In Saluki Stadium at Southern Illinois University in Carbondale, the school and the city will host an eclipse program featuring speakers, videos about eclipse science and safety, and feeds from other locations along the eclipse path. There will also be multiple cameras pointed at the sun during the partial eclipse (when the moon is only partially covering the sun) and then during the 2 minutes and 40 seconds of totality.
During that brief period, when the sun will be completely covered by the moon, the world will be dipped in a midday twilight, the streaming jets of gas that make up the sun's atmosphere will become visible, and the horizon will take on the color of a sunset. A total solar eclipse is considered by avid skywatchers to be one of the most amazing natural phenomena that can be viewed with the naked eye. Carbondale is only a few miles from the point of "greatest duration" on the eclipse path, meaning totality will last longer there than anywhere else, according to NASA. It's a difference of seconds, but for such a rare event, that can mean a lot. [How to Safely Watch The 2017 Total Solar Eclipse]

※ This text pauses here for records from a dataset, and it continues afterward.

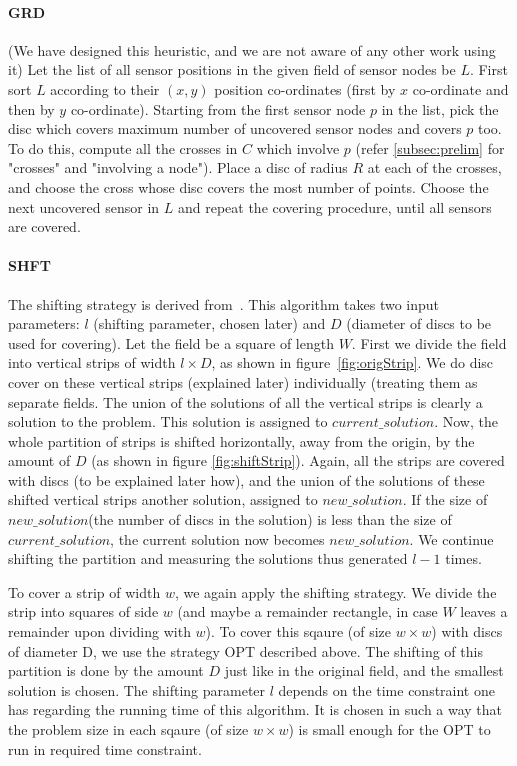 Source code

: \paragraph*{GRD} 
(We have designed this heuristic, and we are not aware of any other work using it) Let the list of all sensor positions in the given field of sensor nodes be $L$. First sort $L$ according to their $(x,y)$ position co-ordinates (first by $x$ co-ordinate and then by $y$ co-ordinate). Starting from the first sensor node $p$ in the list, pick the disc which covers maximum number of uncovered sensor nodes and covers $p$ too. To do this, compute all the crosses in $C$ which involve $p$ (refer \ref{subsec:prelim} for "crosses" and "involving a node"). Place a disc of radius $R$ at each of the crosses, and choose the cross whose disc covers the most number of points. Choose the next uncovered sensor in $L$ and repeat the covering procedure, until all sensors are covered.

\paragraph*{SHFT} 
The shifting strategy is derived from~\cite{shifting}. This algorithm takes two input parameters: $l$ (shifting parameter, chosen later) and $D$ (diameter of discs to be used for covering). Let the field be a square of length $W$. First we divide the field into vertical strips of width $l \times D$, as shown in figure~\ref{fig:origStrip}. We do disc cover on these vertical strips (explained later) individually (treating them as separate fields. The union of the solutions of all the vertical strips is clearly a solution to the problem. This solution is assigned to $current\_solution$. Now, the whole partition of strips is shifted horizontally, away from the origin, by the amount of $D$ (as shown in figure \ref{fig:shiftStrip}). Again, all the strips are covered with discs (to be explained later how), and the union of the solutions of these shifted vertical strips another solution, assigned to $new\_solution$. If the size of $new\_solution$(the number of discs in the solution) is less than the size of $current\_solution$, the current solution now becomes $new\_solution$. We continue shifting the partition and measuring the solutions thus generated $l-1$ times.

To cover a strip of width $w$, we again apply the shifting strategy. We divide the strip into squares of side $w$ (and maybe a remainder rectangle, in case $W$ leaves a remainder upon dividing with $w$). To cover this sqaure (of size $w \times w$) with discs of diameter D, we use the strategy OPT described above. The shifting of this partition is done by the amount $D$ just like in the original field, and the smallest solution is chosen. The shifting parameter $l$ depends on the time constraint one has regarding the running time of this algorithm. It is chosen in such a way that the problem size in each sqaure (of size $w \times w$) is small enough for the OPT to run in required time constraint.

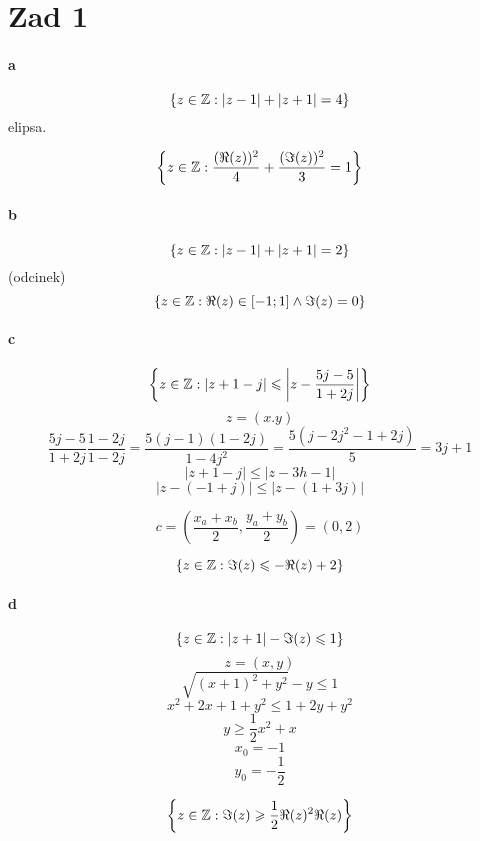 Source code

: \documentclass[a4paper]{article}
\title{}
\author{Paweł Stiasny}
\date{\today}
\begin{document}
	\section*{Zad 1}
	\paragraph{a}
	\[ \{ z \in \mathbb{Z} : |z-1| + |z+1| = 4 \} \]
	elipsa.
	\[ \left\{ z \in \mathbb{Z} : \frac{ (\Re(z))^2 }{ 4 } + \frac{ (\Im(z))^2 }{ 3 }
		= 1\right\} \]

	\paragraph{b}
	\[ \{ z \in \mathbb{Z} : | z - 1 | + | z + 1 | = 2 \} \]
	(odcinek)
	\[ \{ z \in \mathbb{Z} : \Re(z) \in [ -1; 1 ] \land \Im(z) = 0 \} \]

	\paragraph{c}
	\[ \left\{ z \in \mathbb{Z} : | z + 1 - j | \leqslant
		\left| z - \frac{ 5j - 5 }{ 1 + 2j } \right| \right\} \]
	\[ z = (x.y) \]
	\[ \frac{ 5j-5 }{ 1+2j } \frac{ 1-2j }{ 1-2j } =
		\frac{ 5(j-1)(1-2j) }{ 1-4j^2 }
		= \frac{ 5(j-2j^2-1+2j) }{ 5 } = 3j + 1 \]
	\[ |z+1-j| \leq |z-3h-1| \]
	\[ |z-(-1+j)| \leq |z-(1+3j)| \]

	\[ c = \left( \frac{ x_a+x_b }{ 2 }, \frac{y_a+y_b}{2} \right) = (0,2) \]

	\[ \{ z \in \mathbb{Z} : \Im(z) \leqslant - \Re(z) + 2 \} \]

	\paragraph{d}
	\[ \{ z \in \mathbb{Z} : | z + 1 | - \Im(z) \leqslant 1 \} \]
	\[ z = (x,y) \]
	\[ \sqrt{ (x+1)^2 + y^2 } - y \leq 1 \]
	\[ x^2 + 2x + 1 + y^2 \leq 1 + 2y + y^2 \]
	\[ y \geq \frac 1 2 x^2 + x \]
	\[ x_0 = -1 \]
	\[ y_0 = -\frac 1 2 \]

	\[ \left\{ z \in \mathbb{Z} : \Im(z) \geqslant \frac 1 2 \Re(z)^2 \Re(z) \right\} \]
\end{document}

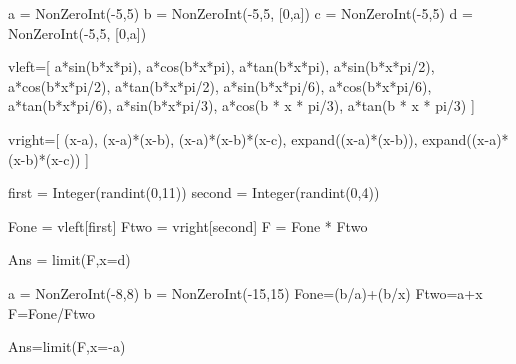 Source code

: \begin{sagesilent}
a = NonZeroInt(-5,5)
b = NonZeroInt(-5,5, [0,a])
c = NonZeroInt(-5,5)
d = NonZeroInt(-5,5, [0,a])
   
vleft=[
   a*sin(b*x*pi), 
   a*cos(b*x*pi), 
   a*tan(b*x*pi), 
   a*sin(b*x*pi/2), 
   a*cos(b*x*pi/2), 
   a*tan(b*x*pi/2), 
   a*sin(b*x*pi/6), 
   a*cos(b*x*pi/6), 
   a*tan(b*x*pi/6), 
   a*sin(b*x*pi/3), 
   a*cos(b * x * pi/3), 
   a*tan(b * x * pi/3)
]

vright=[
   (x-a),
   (x-a)*(x-b),
   (x-a)*(x-b)*(x-c),
   expand((x-a)*(x-b)),
   expand((x-a)*(x-b)*(x-c))
]

first = Integer(randint(0,11))
second = Integer(randint(0,4))

Fone = vleft[first]
Ftwo = vright[second]
F = Fone * Ftwo

Ans = limit(F,x=d)

\end{sagesilent}


\begin{sagesilent}
a = NonZeroInt(-8,8)
b = NonZeroInt(-15,15)
Fone=(b/a)+(b/x)
Ftwo=a+x
F=Fone/Ftwo

Ans=limit(F,x=-a)
\end{sagesilent}



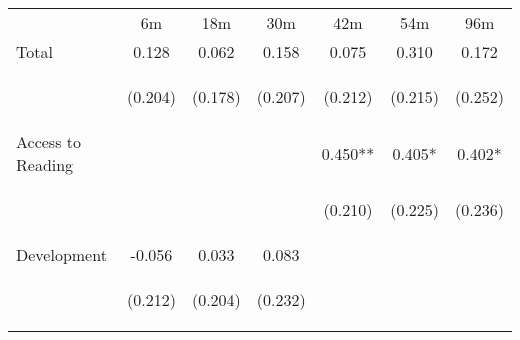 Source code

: \begin{tabular}{lcccccc}
\hline \noalign{\smallskip} & 6m & 18m & 30m & 42m & 54m & 96m\\
\noalign{\smallskip}\hline \noalign{\smallskip}Total & 0.128 & 0.062 & 0.158 & 0.075 & 0.310 & 0.172\\
 & \begin{footnotesize}(0.204)\end{footnotesize} & \begin{footnotesize}(0.178)\end{footnotesize} & \begin{footnotesize}(0.207)\end{footnotesize} & \begin{footnotesize}(0.212)\end{footnotesize} & \begin{footnotesize}(0.215)\end{footnotesize} & \begin{footnotesize}(0.252)\end{footnotesize}\\
\noalign{\smallskip}Access to Reading &  &  &  & 0.450** & 0.405* & 0.402*\\
 & \begin{footnotesize}\end{footnotesize} & \begin{footnotesize}\end{footnotesize} & \begin{footnotesize}\end{footnotesize} & \begin{footnotesize}(0.210)\end{footnotesize} & \begin{footnotesize}(0.225)\end{footnotesize} & \begin{footnotesize}(0.236)\end{footnotesize}\\
\noalign{\smallskip}Development & -0.056 & 0.033 & 0.083 &  &  & \\
 & \begin{footnotesize}(0.212)\end{footnotesize} & \begin{footnotesize}(0.204)\end{footnotesize} & \begin{footnotesize}(0.232)\end{footnotesize} & \begin{footnotesize}\end{footnotesize} & \begin{footnotesize}\end{footnotesize} & \begin{footnotesize}\end{footnotesize}\\

\end{tabular}
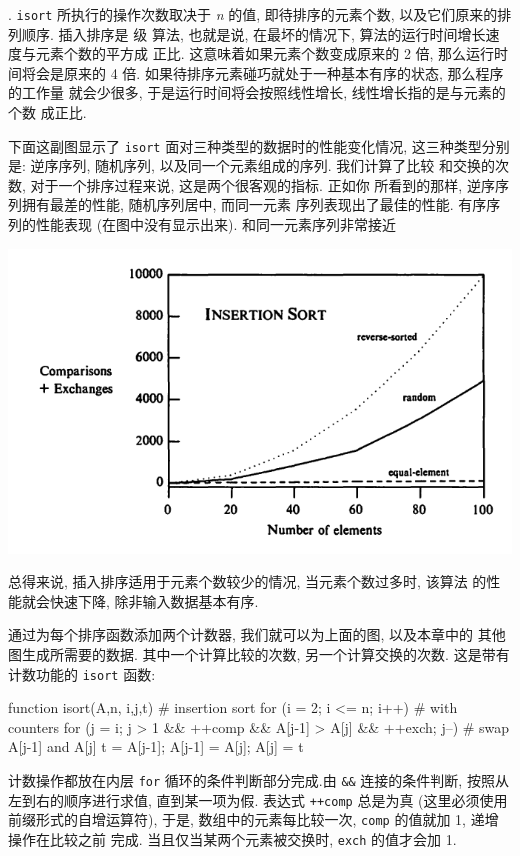 . \texttt{isort} 所执行的操作次数取决于 \textit{n} 的值,
即待排序的元素个数, 以及它们原来的排列顺序. 插入排序是  级
算法, 也就是说, 在最坏的情况下, 算法的运行时间增长速度与元素个数的平方成
正比. 这意味着如果元素个数变成原来的 2 倍, 那么运行时间将会是原来的
4 倍. 如果待排序元素碰巧就处于一种基本有序的状态, 那么程序的工作量
就会少很多, 于是运行时间将会按照线性增长, 线性增长指的是与元素的个数
成正比.

下面这副图显示了 \texttt{isort} 面对三种类型的数据时的性能变化情况, 
这三种类型分别是: 逆序序列, 随机序列, 以及同一个元素组成的序列. 
我们计算了比较
和交换的次数, 对于一个排序过程来说, 这是两个很客观的指标. 正如你
所看到的那样, 逆序序列拥有最差的性能, 随机序列居中, 而同一元素
序列表现出了最佳的性能. 有序序列的性能表现 (在图中没有显示出来). 
和同一元素序列非常接近


\begin{center}
    \includegraphics[scale=0.7]{./images/insertion_sort.png}
\end{center}

总得来说, 插入排序适用于元素个数较少的情况, 当元素个数过多时, 该算法
的性能就会快速下降, 除非输入数据基本有序.

通过为每个排序函数添加两个计数器, 我们就可以为上面的图, 以及本章中的
其他图生成所需要的数据. 其中一个计算比较的次数, 另一个计算交换的次数.
这是带有计数功能的 \texttt{isort} 函数:
\begin{awkcode}
    function isort(A,n,     i,j,t) {  # insertion sort
        for (i = 2; i <= n; i++)      # with counters
            for (j = i; j > 1 && ++comp &&
              A[j-1] > A[j] && ++exch; j--) {
                # swap A[j-1] and A[j]
                t = A[j-1]; A[j-1] = A[j]; A[j] = t
            }
    }
\end{awkcode}
计数操作都放在内层 \texttt{for} 循环的条件判断部分完成.由 \verb'&&' 
连接的条件判断, 按照从左到右的顺序进行求值, 直到某一项为假. 表达式
\texttt{++comp} 总是为真 (这里必须使用前缀形式的自增运算符), 于是,
数组中的元素每比较一次, \texttt{comp} 的值就加 1, 递增操作在比较之前
完成. 当且仅当某两个元素被交换时, \texttt{exch} 的值才会加 1.

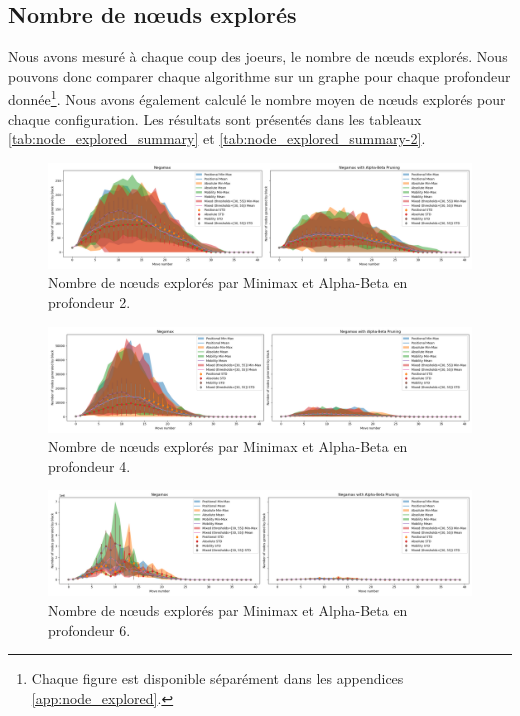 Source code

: \subsection*{Nombre de nœuds explorés}
\label{subsec:node_explored}
Nous avons mesuré à chaque coup des joeurs, le nombre de nœuds explorés. Nous pouvons donc comparer chaque algorithme sur un graphe pour chaque profondeur donnée\footnote{Chaque figure est disponible séparément dans les appendices \ref{app:node_explored}.}. Nous avons également calculé le nombre moyen de nœuds explorés pour chaque configuration. Les résultats sont présentés dans les tableaux \ref{tab:node_explored_summary} et \ref{tab:node_explored_summary-2}.

\begin{figure}[H]
    \centering
    \includegraphics[width=\textwidth]{ressources/Number of nodes generated by Black_depth_2_combined.png}
    \caption{Nombre de nœuds explorés par Minimax et Alpha-Beta en profondeur 2.}
    \label{fig:complexity_node_explored-2}
\end{figure}

\begin{figure}[H]
    \centering
    \includegraphics[width=\textwidth]{ressources/Number of nodes generated by Black_depth_4_combined.png}
    \caption{Nombre de nœuds explorés par Minimax et Alpha-Beta en profondeur 4.}
    \label{fig:complexity_node_explored-4}
\end{figure}

\begin{figure}[H]
    \centering
    \includegraphics[width=\textwidth]{ressources/Number of nodes generated by Black_depth_6_combined.png}
    \caption{Nombre de nœuds explorés par Minimax et Alpha-Beta en profondeur 6.}
    \label{fig:complexity_node_explored-6}
\end{figure}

The broadcast from Saluki Stadium will be part of NASA TV's live coverage of the event, and it will also be made available on the web and to all PBS stations. Some of the isolated footage of the eclipse will be made available to other TV stations. The cameras pointed at the sun will capture a low-resolution view that will be best for live shots, and multiple high-resolution shots that will later be combined (or stacked) to create something closer to what the human eye can see during a total eclipse.
"Unfortunately, not everyone can get to the path of totality. We know we're not going to get them all," Mike Kentrianakis, project manager for the American Astronomical Society's Solar Eclipse Task Force, told Space.com. "But the secondary thing they can do, is see it on TV."
Practice, practice, practice
Kentrianakis spent 20 years working for the CBS Television Network, and he's seen 10 total solar eclipses. He shared that combined expertise with the local Carbondale event organizers and NASA representatives during a meeting earlier in May, when the group hashed out the program schedule for Aug. 21.
"I'm very aware of time [during a total eclipse], and what happens, and how people feel," he said. "I suggested to them that, for example, this thing should be moved up because it's related to this, and then this thing is going to be happening in Oregon, and then we're getting closer to totality."
Timing is everything when it comes to a total solar eclipse. Totality lasts less than 3 minutes, and it will not wait for cameras to be focused or speeches to be finished. If the broadcast feed isn't set up right or the cameras aren't correctly focused, or if some other critical detail slips through the cracks, there is no redo; at least not until the next total solar eclipse passes over Carbondale in 2024.
"You get one shot!" Kentrianakis said. "Everything has to be in focus, and the directors have to know what they're doing; it can be nerve-wracking. This could be very difficult live television."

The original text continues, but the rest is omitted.